*** Given data

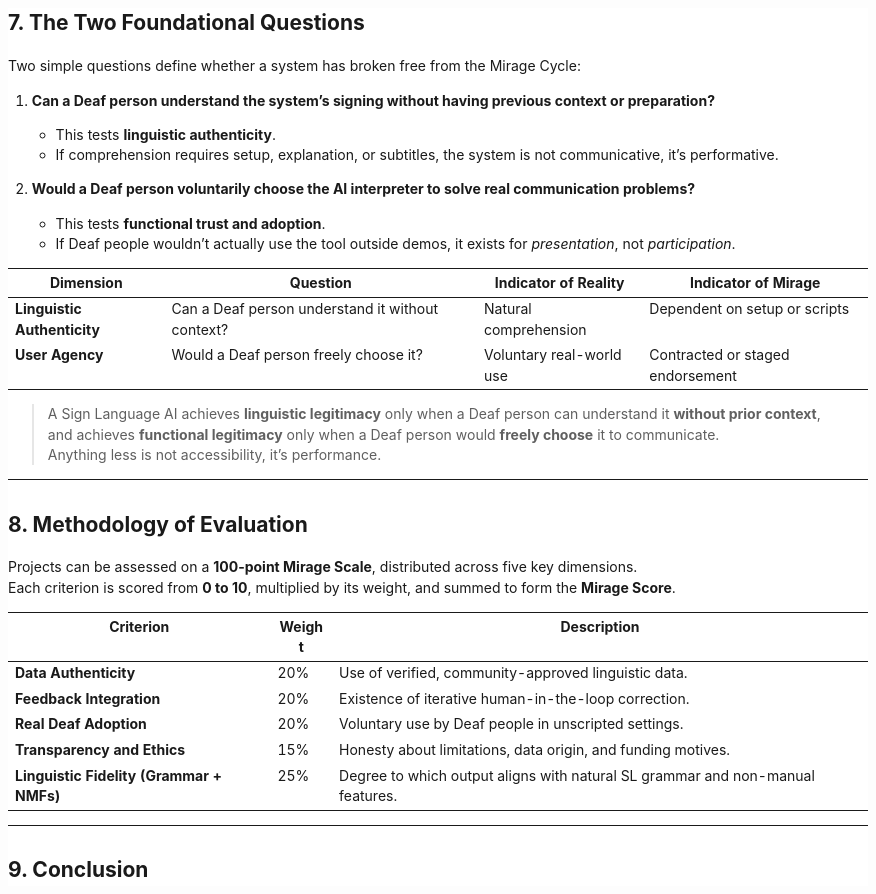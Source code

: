 
## 7. The Two Foundational Questions

Two simple questions define whether a system has broken free from the Mirage Cycle:

1. **Can a Deaf person understand the system’s signing without having previous context or preparation?**  
   - This tests **linguistic authenticity**.  
   - If comprehension requires setup, explanation, or subtitles, the system is not communicative, it’s performative.

2. **Would a Deaf person voluntarily choose the AI interpreter to solve real communication problems?**  
   - This tests **functional trust and adoption**.  
   - If Deaf people wouldn’t actually use the tool outside demos, it exists for *presentation*, not *participation*.

| Dimension | Question | Indicator of Reality | Indicator of Mirage |
|------------|-----------|----------------------|----------------------|
| **Linguistic Authenticity** | Can a Deaf person understand it without context? | Natural comprehension | Dependent on setup or scripts |
| **User Agency** | Would a Deaf person freely choose it? | Voluntary real-world use | Contracted or staged endorsement |

> A Sign Language AI achieves **linguistic legitimacy** only when a Deaf person can understand it **without prior context**,  
> and achieves **functional legitimacy** only when a Deaf person would **freely choose** it to communicate.  
> Anything less is not accessibility, it’s performance.

---

## 8. Methodology of Evaluation

Projects can be assessed on a **100-point Mirage Scale**, distributed across five key dimensions.  
Each criterion is scored from **0 to 10**, multiplied by its weight, and summed to form the **Mirage Score**.

| Criterion | Weight | Description |
|------------|--------|-------------|
| **Data Authenticity** | 20% | Use of verified, community-approved linguistic data. |
| **Feedback Integration** | 20% | Existence of iterative human-in-the-loop correction. |
| **Real Deaf Adoption** | 20% | Voluntary use by Deaf people in unscripted settings. |
| **Transparency and Ethics** | 15% | Honesty about limitations, data origin, and funding motives. |
| **Linguistic Fidelity (Grammar + NMFs)** | 25% | Degree to which output aligns with natural SL grammar and non-manual features. |

---

## 9. Conclusion
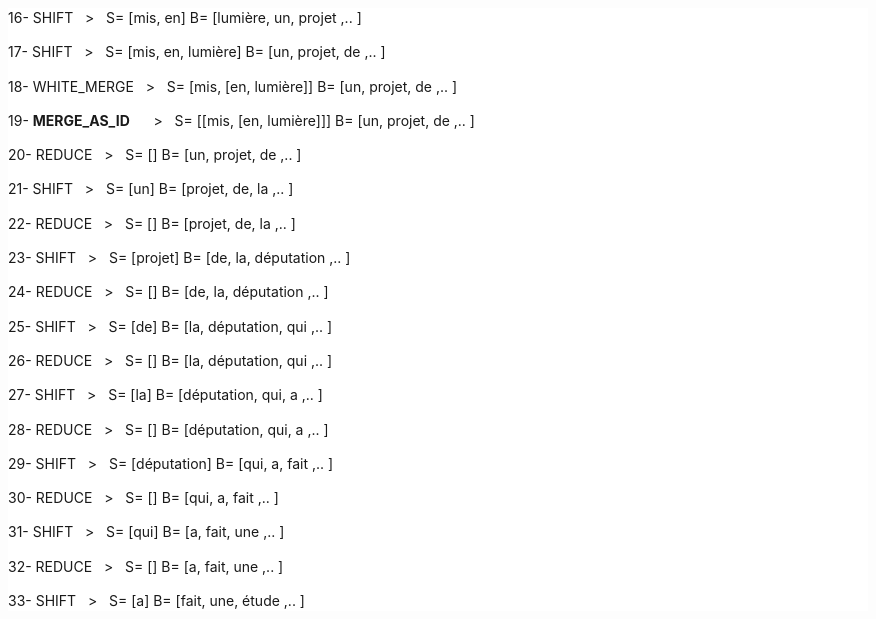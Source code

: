 

16- SHIFT&nbsp;&nbsp;&nbsp;>&nbsp;&nbsp;&nbsp;S= [mis, en]   B= [lumière, un, projet ,.. ]



17- SHIFT&nbsp;&nbsp;&nbsp;>&nbsp;&nbsp;&nbsp;S= [mis, en, lumière]   B= [un, projet, de ,.. ]



18- WHITE_MERGE&nbsp;&nbsp;&nbsp;>&nbsp;&nbsp;&nbsp;S= [mis, [en, lumière]]   B= [un, projet, de ,.. ]



19- **MERGE_AS_ID**&nbsp;&nbsp;&nbsp;&nbsp;&nbsp;&nbsp;>&nbsp;&nbsp;&nbsp;S= [[mis, [en, lumière]]]   B= [un, projet, de ,.. ]



20- REDUCE&nbsp;&nbsp;&nbsp;>&nbsp;&nbsp;&nbsp;S= []   B= [un, projet, de ,.. ]



21- SHIFT&nbsp;&nbsp;&nbsp;>&nbsp;&nbsp;&nbsp;S= [un]   B= [projet, de, la ,.. ]



22- REDUCE&nbsp;&nbsp;&nbsp;>&nbsp;&nbsp;&nbsp;S= []   B= [projet, de, la ,.. ]



23- SHIFT&nbsp;&nbsp;&nbsp;>&nbsp;&nbsp;&nbsp;S= [projet]   B= [de, la, députation ,.. ]



24- REDUCE&nbsp;&nbsp;&nbsp;>&nbsp;&nbsp;&nbsp;S= []   B= [de, la, députation ,.. ]



25- SHIFT&nbsp;&nbsp;&nbsp;>&nbsp;&nbsp;&nbsp;S= [de]   B= [la, députation, qui ,.. ]



26- REDUCE&nbsp;&nbsp;&nbsp;>&nbsp;&nbsp;&nbsp;S= []   B= [la, députation, qui ,.. ]



27- SHIFT&nbsp;&nbsp;&nbsp;>&nbsp;&nbsp;&nbsp;S= [la]   B= [députation, qui, a ,.. ]



28- REDUCE&nbsp;&nbsp;&nbsp;>&nbsp;&nbsp;&nbsp;S= []   B= [députation, qui, a ,.. ]



29- SHIFT&nbsp;&nbsp;&nbsp;>&nbsp;&nbsp;&nbsp;S= [députation]   B= [qui, a, fait ,.. ]



30- REDUCE&nbsp;&nbsp;&nbsp;>&nbsp;&nbsp;&nbsp;S= []   B= [qui, a, fait ,.. ]



31- SHIFT&nbsp;&nbsp;&nbsp;>&nbsp;&nbsp;&nbsp;S= [qui]   B= [a, fait, une ,.. ]



32- REDUCE&nbsp;&nbsp;&nbsp;>&nbsp;&nbsp;&nbsp;S= []   B= [a, fait, une ,.. ]



33- SHIFT&nbsp;&nbsp;&nbsp;>&nbsp;&nbsp;&nbsp;S= [a]   B= [fait, une, étude ,.. ]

******

From the first line of the records through the line with "of Mirage |", reproduce each line exactly and leave the pictures out.

Source code

: 
## 7. The Two Foundational Questions

Two simple questions define whether a system has broken free from the Mirage Cycle:

1. **Can a Deaf person understand the system’s signing without having previous context or preparation?**  
   - This tests **linguistic authenticity**.  
   - If comprehension requires setup, explanation, or subtitles, the system is not communicative, it’s performative.

2. **Would a Deaf person voluntarily choose the AI interpreter to solve real communication problems?**  
   - This tests **functional trust and adoption**.  
   - If Deaf people wouldn’t actually use the tool outside demos, it exists for *presentation*, not *participation*.

| Dimension | Question | Indicator of Reality | Indicator of Mirage |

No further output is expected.